Thursday, November 8

Security breach story continues to expand

Allan Benamer at the Non-Profit Tech Blog has been covering a couple angle's of the Convio security breach that - quite frankly - I don't understand all the technical issues. However, I know enough about security to be stunned by this exchange in Allan's comment field:

Anonymous "activist" wrote:
Convio’s multiple security failures here are elementary-level and simply inexcusable.

First, as mentioned before, there’s the unencrypted passwords issue.

But secondly, from what I’ve been reading about this, the GetActive and Convio network security was laughable. An employee was allowed to work from home, on a non-secure PC, without the latest spyware & malware protections? And this employee was someone with the priveleges to administratively access ALL 150 accounts that were affected or almost affected? Why does one employee need to be able to access 150 accounts?
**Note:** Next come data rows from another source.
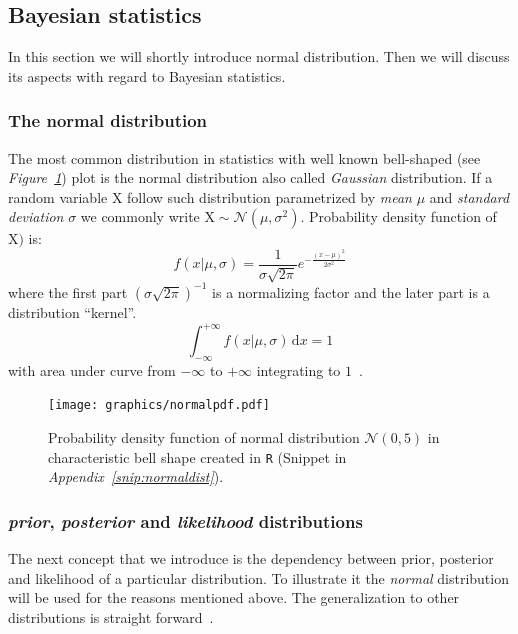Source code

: \documentclass[12pt, a4paper, pdflatex, leqno]{report}
\begin{document}
\subsection{Bayesian statistics}
In this section we will shortly introduce normal distribution. Then we will discuss its aspects with regard to Bayesian statistics.

\subsubsection{The normal distribution}
The most common distribution in statistics with well known bell-shaped (see \emph{Figure~\ref{fig:normaldist}}) plot is the normal distribution also called \emph{Gaussian} distribution. If a random variable $\mathrm{X}$ follow such distribution parametrized by \emph{mean} $\mu$ and \emph{standard deviation} $\sigma$ we commonly write $\mathrm{X} \sim \mathcal{N}\left( \mu, \sigma^2 \right)$. Probability density function of $\mathrm{X})$ is:
$$
f \left(x | \mu, \sigma \right) = \frac{1}{\sigma \sqrt{2 \pi }} e^{- \frac{ {\left (  x - \mu \right )}^2 }{2 \sigma^2} }
$$
where the first part ${\left( \sigma \sqrt{2 \pi } \right)}^{-1}$ is a normalizing factor and the later part is a distribution ``kernel''.
$$
\int_{-\infty}^{+\infty} \! f \left(x | \mu, \sigma \right) \, \mathrm{d}x = 1
$$
with area under curve from $-\infty$ to $+\infty$ integrating to $1$~\citep{rice1995mathematical}.


\begin{figure}[htbp]
\centering
\texttt{[image: graphics/normalpdf.pdf]}
\begin{tiny}
\caption{Probability density function of normal distribution $\mathcal{N}\left( 0, 5 \right)$ in characteristic bell shape created in \texttt{R} (Snippet in \emph{Appendix~\ref{snip:normaldist}}).\label{fig:normaldist}}
\end{tiny}
\vspace{1cm}
\end{figure}



\subsubsection{\emph{prior}, \emph{posterior} and \emph{likelihood} distributions}
The next concept that we introduce is the dependency between prior, posterior and likelihood of a particular distribution. To illustrate it the \emph{normal} distribution will be used for the reasons mentioned above. The generalization to other distributions is straight forward~\citep{gelman2003bayesian}.\\
\end{document}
And this is at a company that is supposed to handle millions upon millions of records of data safely and securely?

A basic security audit would have pointed these vulnerabilities out — but I guess Convio didn’t want to bother with that.

I wonder how the potential of millions and millions of dollars of liabilities from this incident will affect Convio’s planned IPO

Allan responded by saying:
@activist — from what I can tell, the employee might have been phished so spyware and malware would not have helped. I’m more worried by the “download all the passwords” capability. That’s a bit nuts. It was like handing hackers the entire cookie jar. It was not a good kludge and all because they were too unwilling to do an open API. This is a great time to demand an SLA from Convio though. You couldn’t get it before but I’m sure there are lots of demands for SLAs right now coming at Convio.

Yikes. I hadn't read anything about the employee working from home who had access to so many records... and I certainly didn't think that this security breach could be tied to the new API developments that made headlines several weeks ago. Now I'm beginning to think we haven't heard the full story yet.

As always, I know the fact that I run this blog anonymously rubs some people the wrong way, but I continue to invite Convio to use the comments feature on this website if they choose to explain or refute any of this statements... after all, it seems like a better place than the progressive exchange list.

4 comments:

Jacob said...

I don't think Alan was saying the API caused it. I think he was saying if they would have done an open API such a utility (download all passwords) wouldn't have been necessary.

On another note it is important to remember this is not Convio's code base. When they bought GetActive they assumed responsibility for that code so I'm not saying they are off the hook.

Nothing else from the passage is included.